An exact reproduction of the records is required, with all images left out.

--------------------

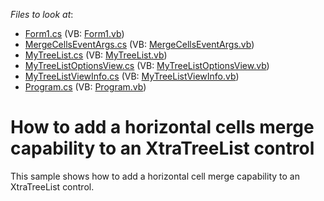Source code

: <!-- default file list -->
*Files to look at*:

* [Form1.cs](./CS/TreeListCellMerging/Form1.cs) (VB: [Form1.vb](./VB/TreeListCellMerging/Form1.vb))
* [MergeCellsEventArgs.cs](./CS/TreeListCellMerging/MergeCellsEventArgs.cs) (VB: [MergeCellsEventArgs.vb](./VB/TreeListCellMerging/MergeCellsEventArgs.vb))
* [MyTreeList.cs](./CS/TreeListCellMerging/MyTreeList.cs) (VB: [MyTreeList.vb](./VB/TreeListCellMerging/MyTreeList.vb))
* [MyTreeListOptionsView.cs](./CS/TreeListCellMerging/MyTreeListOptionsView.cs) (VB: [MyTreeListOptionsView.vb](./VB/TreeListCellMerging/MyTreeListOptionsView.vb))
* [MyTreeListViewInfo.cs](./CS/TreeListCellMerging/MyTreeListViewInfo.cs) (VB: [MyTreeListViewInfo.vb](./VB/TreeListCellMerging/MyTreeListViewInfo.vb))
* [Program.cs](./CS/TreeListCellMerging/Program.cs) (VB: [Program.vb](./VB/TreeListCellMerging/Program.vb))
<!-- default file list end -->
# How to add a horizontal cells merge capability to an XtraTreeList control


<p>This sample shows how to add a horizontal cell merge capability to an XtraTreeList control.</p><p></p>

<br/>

--------------------

* _Completed exercise_:
Source code

: <!-- default file list -->
*Files to look at*:

* [Form1.cs](./CS/TreeListCellMerging/Form1.cs) (VB: [Form1.vb](./VB/TreeListCellMerging/Form1.vb))
* [MergeCellsEventArgs.cs](./CS/TreeListCellMerging/MergeCellsEventArgs.cs) (VB: [MergeCellsEventArgs.vb](./VB/TreeListCellMerging/MergeCellsEventArgs.vb))
* [MyTreeList.cs](./CS/TreeListCellMerging/MyTreeList.cs) (VB: [MyTreeList.vb](./VB/TreeListCellMerging/MyTreeList.vb))
* [MyTreeListOptionsView.cs](./CS/TreeListCellMerging/MyTreeListOptionsView.cs) (VB: [MyTreeListOptionsView.vb](./VB/TreeListCellMerging/MyTreeListOptionsView.vb))
* [MyTreeListViewInfo.cs](./CS/TreeListCellMerging/MyTreeListViewInfo.cs) (VB: [MyTreeListViewInfo.vb](./VB/TreeListCellMerging/MyTreeListViewInfo.vb))
* [Program.cs](./CS/TreeListCellMerging/Program.cs) (VB: [Program.vb](./VB/TreeListCellMerging/Program.vb))
<!-- default file list end -->
# How to add a horizontal cells merge capability to an XtraTreeList control


<p>This sample shows how to add a horizontal cell merge capability to an XtraTreeList control.</p><p></p>

<br/>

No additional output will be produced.